== DATA IN THIS EXERCISE
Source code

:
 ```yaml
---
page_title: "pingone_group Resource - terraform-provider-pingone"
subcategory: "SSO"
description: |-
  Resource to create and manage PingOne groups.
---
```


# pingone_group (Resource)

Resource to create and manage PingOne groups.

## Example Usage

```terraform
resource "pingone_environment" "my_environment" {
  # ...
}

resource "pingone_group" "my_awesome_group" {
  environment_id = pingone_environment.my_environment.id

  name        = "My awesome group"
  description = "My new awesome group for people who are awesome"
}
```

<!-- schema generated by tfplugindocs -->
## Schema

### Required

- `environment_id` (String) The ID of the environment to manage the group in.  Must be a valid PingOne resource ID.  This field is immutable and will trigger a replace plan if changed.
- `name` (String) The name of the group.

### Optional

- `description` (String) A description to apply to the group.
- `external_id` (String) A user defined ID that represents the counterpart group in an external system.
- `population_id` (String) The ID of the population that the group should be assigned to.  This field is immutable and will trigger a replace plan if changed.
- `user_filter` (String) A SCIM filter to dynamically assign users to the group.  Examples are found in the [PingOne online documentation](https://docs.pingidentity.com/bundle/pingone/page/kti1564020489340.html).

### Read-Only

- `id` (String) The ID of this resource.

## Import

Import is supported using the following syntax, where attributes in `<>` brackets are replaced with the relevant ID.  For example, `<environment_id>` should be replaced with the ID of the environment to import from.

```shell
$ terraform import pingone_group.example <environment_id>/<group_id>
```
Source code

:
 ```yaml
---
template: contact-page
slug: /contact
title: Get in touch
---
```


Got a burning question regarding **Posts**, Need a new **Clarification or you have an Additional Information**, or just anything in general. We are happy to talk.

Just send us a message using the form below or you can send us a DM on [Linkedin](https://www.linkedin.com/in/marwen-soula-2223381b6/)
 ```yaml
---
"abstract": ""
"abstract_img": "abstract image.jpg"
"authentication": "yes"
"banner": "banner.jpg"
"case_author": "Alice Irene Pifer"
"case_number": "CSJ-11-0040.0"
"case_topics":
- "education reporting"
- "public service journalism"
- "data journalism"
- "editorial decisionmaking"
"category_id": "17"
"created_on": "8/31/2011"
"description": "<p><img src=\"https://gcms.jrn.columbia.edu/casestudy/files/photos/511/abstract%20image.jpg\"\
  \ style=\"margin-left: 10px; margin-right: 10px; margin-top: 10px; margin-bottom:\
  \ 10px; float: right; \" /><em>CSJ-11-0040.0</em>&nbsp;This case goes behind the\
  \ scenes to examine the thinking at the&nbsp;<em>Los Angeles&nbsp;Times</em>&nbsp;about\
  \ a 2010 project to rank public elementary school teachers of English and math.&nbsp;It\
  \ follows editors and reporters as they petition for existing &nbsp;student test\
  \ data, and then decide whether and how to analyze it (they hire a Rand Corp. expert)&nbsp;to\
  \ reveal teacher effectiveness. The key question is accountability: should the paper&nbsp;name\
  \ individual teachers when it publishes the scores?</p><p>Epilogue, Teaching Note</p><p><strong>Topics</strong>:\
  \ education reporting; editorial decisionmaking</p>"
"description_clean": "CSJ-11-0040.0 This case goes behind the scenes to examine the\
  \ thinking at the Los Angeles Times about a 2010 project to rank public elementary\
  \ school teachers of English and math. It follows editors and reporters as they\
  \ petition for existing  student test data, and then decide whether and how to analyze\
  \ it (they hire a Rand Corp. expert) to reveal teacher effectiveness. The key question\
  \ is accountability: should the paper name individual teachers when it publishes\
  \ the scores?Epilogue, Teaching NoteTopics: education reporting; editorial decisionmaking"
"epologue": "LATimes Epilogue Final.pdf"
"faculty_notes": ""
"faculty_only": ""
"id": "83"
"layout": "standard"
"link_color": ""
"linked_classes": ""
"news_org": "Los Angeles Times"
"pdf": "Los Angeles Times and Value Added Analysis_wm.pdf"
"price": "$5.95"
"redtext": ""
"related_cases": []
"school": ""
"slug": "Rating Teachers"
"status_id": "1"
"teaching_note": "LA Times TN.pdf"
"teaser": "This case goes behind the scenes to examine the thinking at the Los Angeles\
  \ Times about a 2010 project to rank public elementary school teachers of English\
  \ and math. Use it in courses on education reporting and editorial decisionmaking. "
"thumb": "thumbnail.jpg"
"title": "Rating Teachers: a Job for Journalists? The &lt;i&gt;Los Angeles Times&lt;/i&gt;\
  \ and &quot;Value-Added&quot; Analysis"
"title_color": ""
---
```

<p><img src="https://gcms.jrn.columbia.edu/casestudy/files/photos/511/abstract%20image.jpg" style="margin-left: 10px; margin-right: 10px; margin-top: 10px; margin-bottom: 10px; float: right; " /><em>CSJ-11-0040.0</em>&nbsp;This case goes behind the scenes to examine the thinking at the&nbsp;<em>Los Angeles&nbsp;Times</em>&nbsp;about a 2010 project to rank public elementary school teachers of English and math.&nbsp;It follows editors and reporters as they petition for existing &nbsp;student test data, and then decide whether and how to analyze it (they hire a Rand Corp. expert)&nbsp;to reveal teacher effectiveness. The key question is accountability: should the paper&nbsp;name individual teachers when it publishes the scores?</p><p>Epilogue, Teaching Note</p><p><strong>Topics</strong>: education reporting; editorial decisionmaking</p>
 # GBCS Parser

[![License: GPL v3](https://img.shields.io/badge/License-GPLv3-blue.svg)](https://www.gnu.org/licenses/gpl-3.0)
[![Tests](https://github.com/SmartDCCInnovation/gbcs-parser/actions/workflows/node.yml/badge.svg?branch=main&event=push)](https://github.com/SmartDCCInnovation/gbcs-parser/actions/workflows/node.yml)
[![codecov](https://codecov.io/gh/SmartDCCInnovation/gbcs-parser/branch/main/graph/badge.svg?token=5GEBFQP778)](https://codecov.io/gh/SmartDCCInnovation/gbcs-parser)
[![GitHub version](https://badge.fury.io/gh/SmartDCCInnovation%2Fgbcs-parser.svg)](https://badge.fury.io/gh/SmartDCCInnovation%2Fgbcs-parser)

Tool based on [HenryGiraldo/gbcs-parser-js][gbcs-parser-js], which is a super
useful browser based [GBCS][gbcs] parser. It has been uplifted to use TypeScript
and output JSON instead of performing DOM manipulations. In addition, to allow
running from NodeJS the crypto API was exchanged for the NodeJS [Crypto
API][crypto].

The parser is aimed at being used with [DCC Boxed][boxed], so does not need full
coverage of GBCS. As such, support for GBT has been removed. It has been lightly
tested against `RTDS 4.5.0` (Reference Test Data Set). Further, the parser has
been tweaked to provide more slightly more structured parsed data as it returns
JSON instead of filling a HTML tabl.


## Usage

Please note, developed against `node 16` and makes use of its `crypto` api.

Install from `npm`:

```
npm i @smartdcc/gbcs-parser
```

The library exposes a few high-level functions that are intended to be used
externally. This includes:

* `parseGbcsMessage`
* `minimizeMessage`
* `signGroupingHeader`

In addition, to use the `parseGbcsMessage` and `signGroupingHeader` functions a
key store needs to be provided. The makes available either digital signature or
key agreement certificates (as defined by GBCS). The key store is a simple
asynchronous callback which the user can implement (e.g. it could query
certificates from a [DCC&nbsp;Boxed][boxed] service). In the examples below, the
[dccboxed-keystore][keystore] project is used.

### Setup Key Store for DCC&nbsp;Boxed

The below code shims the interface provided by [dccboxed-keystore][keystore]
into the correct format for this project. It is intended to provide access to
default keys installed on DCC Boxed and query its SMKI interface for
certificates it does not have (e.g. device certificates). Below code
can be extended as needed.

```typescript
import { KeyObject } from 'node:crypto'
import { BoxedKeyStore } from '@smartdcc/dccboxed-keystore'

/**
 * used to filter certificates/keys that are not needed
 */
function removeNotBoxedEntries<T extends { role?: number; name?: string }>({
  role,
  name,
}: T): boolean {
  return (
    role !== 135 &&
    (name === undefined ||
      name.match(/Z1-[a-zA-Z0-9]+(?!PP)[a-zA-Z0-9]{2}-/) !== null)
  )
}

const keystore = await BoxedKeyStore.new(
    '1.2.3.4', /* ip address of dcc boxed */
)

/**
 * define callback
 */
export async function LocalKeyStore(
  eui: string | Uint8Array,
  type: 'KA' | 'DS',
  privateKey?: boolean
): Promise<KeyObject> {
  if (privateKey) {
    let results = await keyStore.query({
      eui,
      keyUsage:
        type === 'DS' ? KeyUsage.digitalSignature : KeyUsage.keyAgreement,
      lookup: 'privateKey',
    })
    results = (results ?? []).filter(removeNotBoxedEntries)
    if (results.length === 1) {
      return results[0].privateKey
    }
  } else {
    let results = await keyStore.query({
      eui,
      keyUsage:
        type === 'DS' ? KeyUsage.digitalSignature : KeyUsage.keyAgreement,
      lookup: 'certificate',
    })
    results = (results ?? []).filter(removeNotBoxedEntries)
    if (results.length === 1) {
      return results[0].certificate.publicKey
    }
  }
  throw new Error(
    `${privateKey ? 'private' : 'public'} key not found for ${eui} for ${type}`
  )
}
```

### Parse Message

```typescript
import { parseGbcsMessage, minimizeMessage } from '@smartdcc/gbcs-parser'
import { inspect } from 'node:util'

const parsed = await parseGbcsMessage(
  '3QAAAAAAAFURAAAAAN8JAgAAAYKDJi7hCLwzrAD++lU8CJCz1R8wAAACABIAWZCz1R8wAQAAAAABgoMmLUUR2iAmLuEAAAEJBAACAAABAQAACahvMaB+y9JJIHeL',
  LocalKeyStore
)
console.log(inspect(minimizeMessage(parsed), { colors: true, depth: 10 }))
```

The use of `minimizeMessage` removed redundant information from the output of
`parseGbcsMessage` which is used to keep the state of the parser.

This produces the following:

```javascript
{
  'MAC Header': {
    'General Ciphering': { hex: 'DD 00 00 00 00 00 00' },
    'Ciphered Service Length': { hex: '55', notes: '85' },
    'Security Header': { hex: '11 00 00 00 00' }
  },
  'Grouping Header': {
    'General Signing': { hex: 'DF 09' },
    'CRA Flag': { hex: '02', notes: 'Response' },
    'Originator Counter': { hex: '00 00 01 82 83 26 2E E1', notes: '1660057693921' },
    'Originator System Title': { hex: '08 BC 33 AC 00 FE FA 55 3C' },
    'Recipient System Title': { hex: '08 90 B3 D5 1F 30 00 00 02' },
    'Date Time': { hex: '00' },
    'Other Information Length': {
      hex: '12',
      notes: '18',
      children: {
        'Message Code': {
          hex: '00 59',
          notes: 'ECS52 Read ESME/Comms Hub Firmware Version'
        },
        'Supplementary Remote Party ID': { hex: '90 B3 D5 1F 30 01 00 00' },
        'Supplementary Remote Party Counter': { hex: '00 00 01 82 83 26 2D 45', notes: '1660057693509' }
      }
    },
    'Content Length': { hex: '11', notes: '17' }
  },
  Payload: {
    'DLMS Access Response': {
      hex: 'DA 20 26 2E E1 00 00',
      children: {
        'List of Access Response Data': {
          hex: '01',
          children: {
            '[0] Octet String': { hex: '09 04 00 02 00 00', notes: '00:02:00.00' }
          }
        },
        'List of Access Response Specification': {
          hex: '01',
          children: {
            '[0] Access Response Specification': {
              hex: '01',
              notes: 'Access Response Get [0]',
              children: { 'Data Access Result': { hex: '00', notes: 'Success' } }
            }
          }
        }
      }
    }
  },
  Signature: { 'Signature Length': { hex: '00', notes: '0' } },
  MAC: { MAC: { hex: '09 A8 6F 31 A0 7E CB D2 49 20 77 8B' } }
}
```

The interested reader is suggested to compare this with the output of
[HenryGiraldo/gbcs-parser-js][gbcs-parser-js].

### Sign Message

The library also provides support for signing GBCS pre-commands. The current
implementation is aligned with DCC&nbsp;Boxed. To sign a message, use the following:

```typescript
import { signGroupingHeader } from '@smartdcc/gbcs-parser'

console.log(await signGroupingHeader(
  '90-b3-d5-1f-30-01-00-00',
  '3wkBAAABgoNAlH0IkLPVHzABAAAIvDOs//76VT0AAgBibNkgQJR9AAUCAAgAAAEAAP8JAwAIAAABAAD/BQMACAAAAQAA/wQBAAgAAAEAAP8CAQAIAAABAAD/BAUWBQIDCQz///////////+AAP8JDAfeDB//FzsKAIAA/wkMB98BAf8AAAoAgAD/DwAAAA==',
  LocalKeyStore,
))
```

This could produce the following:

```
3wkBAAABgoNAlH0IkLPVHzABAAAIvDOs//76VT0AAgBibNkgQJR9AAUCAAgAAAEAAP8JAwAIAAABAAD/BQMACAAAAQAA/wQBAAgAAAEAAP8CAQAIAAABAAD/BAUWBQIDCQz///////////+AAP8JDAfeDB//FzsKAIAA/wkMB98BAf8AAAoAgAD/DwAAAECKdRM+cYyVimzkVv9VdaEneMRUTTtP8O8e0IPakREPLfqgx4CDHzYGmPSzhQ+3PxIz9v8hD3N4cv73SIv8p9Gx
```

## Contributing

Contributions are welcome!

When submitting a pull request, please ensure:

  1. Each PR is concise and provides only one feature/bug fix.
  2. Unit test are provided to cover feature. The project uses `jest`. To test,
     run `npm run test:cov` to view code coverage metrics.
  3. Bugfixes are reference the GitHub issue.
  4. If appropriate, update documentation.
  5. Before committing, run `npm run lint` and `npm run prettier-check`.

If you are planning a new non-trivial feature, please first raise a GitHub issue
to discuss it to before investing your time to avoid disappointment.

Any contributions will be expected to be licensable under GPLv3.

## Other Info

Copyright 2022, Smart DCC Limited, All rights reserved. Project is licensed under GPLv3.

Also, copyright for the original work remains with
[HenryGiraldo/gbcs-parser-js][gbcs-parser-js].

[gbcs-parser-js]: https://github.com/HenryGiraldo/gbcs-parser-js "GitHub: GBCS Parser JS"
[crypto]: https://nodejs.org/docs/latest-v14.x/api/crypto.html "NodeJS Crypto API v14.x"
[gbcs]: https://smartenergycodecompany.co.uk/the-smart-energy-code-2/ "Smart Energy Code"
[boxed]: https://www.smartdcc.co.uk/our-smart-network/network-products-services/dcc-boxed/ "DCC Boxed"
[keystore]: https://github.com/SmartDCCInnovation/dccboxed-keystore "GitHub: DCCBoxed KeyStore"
====
### ASSIGNMENT
Starting at the top of the data above, repeat every line exactly until the line containing "of the population" has been given, then stop.

### RESPONSE BELOW
Source code

:
 ```yaml
---
page_title: "pingone_group Resource - terraform-provider-pingone"
subcategory: "SSO"
description: |-
  Resource to create and manage PingOne groups.
---
```


# pingone_group (Resource)

Resource to create and manage PingOne groups.

## Example Usage

```terraform
resource "pingone_environment" "my_environment" {
  # ...
}

resource "pingone_group" "my_awesome_group" {
  environment_id = pingone_environment.my_environment.id

  name        = "My awesome group"
  description = "My new awesome group for people who are awesome"
}
```

<!-- schema generated by tfplugindocs -->
## Schema

### Required

- `environment_id` (String) The ID of the environment to manage the group in.  Must be a valid PingOne resource ID.  This field is immutable and will trigger a replace plan if changed.
- `name` (String) The name of the group.

### Optional

- `description` (String) A description to apply to the group.
- `external_id` (String) A user defined ID that represents the counterpart group in an external system.
- `population_id` (String) The ID of the population that the group should be assigned to.  This field is immutable and will trigger a replace plan if changed.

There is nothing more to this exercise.